____ Entries supplied
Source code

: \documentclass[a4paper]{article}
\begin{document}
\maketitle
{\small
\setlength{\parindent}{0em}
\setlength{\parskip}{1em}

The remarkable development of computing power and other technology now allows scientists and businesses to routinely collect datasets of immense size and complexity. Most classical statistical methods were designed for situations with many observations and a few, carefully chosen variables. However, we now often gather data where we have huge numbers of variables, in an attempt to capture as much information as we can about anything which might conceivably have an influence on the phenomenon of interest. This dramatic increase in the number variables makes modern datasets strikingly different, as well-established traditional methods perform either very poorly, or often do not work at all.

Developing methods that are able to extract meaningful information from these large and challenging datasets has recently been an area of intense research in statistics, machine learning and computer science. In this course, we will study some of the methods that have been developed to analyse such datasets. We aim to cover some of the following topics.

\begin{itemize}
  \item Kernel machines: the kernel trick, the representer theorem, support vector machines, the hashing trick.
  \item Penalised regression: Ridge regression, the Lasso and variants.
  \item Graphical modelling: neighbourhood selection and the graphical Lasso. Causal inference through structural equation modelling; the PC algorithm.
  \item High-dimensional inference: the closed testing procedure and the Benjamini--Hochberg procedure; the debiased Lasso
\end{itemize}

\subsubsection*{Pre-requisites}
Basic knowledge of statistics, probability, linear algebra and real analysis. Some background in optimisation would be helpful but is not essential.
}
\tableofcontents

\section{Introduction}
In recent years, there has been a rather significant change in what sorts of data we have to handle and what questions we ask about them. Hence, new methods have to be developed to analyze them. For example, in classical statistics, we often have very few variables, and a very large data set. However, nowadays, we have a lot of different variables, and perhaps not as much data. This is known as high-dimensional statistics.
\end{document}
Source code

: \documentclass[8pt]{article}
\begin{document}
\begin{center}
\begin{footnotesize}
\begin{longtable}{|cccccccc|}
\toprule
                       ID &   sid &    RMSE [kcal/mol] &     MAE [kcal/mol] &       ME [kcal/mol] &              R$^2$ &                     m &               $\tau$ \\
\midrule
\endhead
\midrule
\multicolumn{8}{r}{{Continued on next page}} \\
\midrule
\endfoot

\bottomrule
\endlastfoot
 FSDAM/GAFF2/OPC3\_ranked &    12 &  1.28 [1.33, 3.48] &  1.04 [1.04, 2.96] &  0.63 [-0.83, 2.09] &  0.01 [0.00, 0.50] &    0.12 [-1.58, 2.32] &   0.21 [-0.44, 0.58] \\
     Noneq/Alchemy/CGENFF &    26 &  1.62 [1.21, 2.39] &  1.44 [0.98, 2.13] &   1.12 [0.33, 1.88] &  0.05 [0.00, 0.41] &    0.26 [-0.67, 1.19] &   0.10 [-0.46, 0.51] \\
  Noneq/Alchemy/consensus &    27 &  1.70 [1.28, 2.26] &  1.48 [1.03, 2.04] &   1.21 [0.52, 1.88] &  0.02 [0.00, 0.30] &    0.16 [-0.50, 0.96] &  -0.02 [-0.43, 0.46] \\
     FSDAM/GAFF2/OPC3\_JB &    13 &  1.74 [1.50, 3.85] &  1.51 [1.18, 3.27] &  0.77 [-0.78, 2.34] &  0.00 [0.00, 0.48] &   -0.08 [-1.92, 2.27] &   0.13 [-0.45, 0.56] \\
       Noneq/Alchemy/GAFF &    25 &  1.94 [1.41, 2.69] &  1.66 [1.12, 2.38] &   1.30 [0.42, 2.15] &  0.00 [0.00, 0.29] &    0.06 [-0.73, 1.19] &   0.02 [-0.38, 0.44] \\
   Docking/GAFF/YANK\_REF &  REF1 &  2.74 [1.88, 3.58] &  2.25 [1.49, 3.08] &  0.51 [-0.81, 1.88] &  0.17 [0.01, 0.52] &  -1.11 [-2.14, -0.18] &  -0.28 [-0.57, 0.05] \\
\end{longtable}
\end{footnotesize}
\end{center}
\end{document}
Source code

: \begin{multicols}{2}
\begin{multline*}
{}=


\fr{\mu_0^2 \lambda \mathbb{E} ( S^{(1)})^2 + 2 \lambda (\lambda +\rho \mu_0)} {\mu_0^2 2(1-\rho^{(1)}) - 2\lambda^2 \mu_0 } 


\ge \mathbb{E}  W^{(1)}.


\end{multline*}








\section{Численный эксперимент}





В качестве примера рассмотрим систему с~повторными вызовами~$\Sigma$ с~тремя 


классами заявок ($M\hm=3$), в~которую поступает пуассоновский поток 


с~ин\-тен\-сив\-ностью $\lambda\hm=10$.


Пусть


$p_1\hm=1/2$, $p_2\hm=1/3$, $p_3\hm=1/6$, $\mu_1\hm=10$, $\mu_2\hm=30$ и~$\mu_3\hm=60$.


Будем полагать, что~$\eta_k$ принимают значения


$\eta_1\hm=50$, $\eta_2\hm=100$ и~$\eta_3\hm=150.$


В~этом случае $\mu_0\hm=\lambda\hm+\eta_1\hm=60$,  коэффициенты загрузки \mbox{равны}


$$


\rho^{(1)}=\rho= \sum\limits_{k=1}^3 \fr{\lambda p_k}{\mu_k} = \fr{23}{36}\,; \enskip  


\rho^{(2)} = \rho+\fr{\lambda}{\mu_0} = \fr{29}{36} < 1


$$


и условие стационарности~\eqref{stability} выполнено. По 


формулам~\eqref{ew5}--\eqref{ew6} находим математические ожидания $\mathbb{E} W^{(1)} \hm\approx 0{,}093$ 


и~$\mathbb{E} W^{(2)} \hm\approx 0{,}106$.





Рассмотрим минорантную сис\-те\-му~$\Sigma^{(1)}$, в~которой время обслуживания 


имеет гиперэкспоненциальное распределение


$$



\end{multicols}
________
Set down the lines above as they stand, starting with the first line and ending with the line that contains "The remarkable development".

Output of the task |
Source code

: \documentclass[a4paper]{article}
\begin{document}
\maketitle
{\small
\setlength{\parindent}{0em}
\setlength{\parskip}{1em}

The remarkable development of computing power and other technology now allows scientists and businesses to routinely collect datasets of immense size and complexity. Most classical statistical methods were designed for situations with many observations and a few, carefully chosen variables. However, we now often gather data where we have huge numbers of variables, in an attempt to capture as much information as we can about anything which might conceivably have an influence on the phenomenon of interest. This dramatic increase in the number variables makes modern datasets strikingly different, as well-established traditional methods perform either very poorly, or often do not work at all.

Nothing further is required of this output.